Sin ...
In many circles, it is an outdated word.
It is a harsh word, a severe word. It is politically incorrect. Some would argue it is a mean-spirited word, wrangled only by the hateful.
We would much rather use words like "issues" or even "struggles" because they reduce the culpability. And maybe through these linguistic gymnastics, we can ignore the devastation our own sin wreaks on others and ourselves.
In a recent bible study with orphanage teens, the subject of sin arose. And these hard-edged youth struggled to understand the concept of sin.
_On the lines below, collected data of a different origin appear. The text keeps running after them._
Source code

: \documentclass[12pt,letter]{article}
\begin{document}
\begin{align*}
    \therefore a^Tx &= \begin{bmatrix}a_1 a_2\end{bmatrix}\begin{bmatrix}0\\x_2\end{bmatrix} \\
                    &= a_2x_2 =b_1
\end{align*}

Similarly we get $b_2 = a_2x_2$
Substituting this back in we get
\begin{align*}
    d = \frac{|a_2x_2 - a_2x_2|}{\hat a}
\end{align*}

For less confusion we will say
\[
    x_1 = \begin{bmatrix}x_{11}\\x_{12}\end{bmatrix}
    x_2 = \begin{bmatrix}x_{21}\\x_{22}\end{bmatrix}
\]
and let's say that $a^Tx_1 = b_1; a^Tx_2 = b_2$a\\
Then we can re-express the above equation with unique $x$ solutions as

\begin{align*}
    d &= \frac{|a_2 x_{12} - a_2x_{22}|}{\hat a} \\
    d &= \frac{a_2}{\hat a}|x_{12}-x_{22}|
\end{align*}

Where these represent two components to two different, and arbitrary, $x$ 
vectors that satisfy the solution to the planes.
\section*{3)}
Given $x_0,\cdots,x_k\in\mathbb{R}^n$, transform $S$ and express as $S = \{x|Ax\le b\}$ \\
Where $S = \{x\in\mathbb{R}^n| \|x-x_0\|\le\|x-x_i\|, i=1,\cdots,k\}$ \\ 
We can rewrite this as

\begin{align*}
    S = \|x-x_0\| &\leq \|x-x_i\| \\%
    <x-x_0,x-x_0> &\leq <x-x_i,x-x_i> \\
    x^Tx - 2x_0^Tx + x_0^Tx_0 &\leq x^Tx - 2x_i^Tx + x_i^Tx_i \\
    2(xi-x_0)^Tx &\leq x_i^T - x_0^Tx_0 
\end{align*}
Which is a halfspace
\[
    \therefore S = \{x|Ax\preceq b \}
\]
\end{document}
It was not a part of their social code and therefore they possessed little ability to grasp the cause and effect of sin. (That the "wages of sin is death.") They struggled to even define examples of what true sin is.
In this day and age, are we so different from the Hungarian orphans? Do even those of us who bear the name "Christian" truly grasp the life-massacreing, soul-searing nature of sin?
Hebrews 3:13 states, "But instead warn (admonish, urge and encourage) one another every day, as long as it is called Today, that none of you may be hardened (into settled rebellion) by the deceitfulness of sin -- (that is,) by the fraudulence, the stategem, the trickery, which the delusive glamor his sin may play on him." (Amplified)
Sin does not lie placidly by the wayside waiting for us to wander accidentally into it. It is as active as the con-man out to secure the long con, toying with our affections, playing on our insecurities, strategizing on our weaknesses. No matter how small a sin, each works insidiously to drive one more nail in the coffin for our faith.
We do not have to look far to find examples. From pastors who have fallen into sexual sin, to church ladies consumed by their own venomous gossip, to the bitter heart who can only lash out in hate --- to the reality of me in my deepest places. Sin takes its toll. And its repurcussions ripple out like spiked lashes on the backs of family and friends. John Donne was correct when he wrote,"No man is an island."
We live in a battlezone, but scarcely realize it. We catch glimpses of it in some moments and pray eanestly for a day, and as quickly as we begin, we forget and slip into the mundane cares of the world that seem so pressing.
In Holy Sonnet 19, John Donne captures my own struggle with faithfulness and facing sin:
Oh, to vex me, contraries meet in one:
Inconstancy unnaturally hath begot
A constant habit; that when I would not
I change in vows, and in devotion.
As humorous is my contrition
As my profane love, and as soon forgot:
As riddlingly distempered, cold and hot,
As praying, as mute; as infinite, as none.
I durst not view heaven yesterday; and today
In prayers and flattering speeches I court God:
Tomorrow I quake with true fear of his rod.
So my devout fits come and go away
Like a fantastic ague; save that here
Those are my best days, when I shake with feare.
As Hebrews 3:13 admonishes, may we grasp an understanding of nature of sin, and, "as long as it is called today" actively encourage and urge one another to be on the alert, lifting all those dear to us up to our Lord in prayer, that he might protect us from the Enemy's schemes.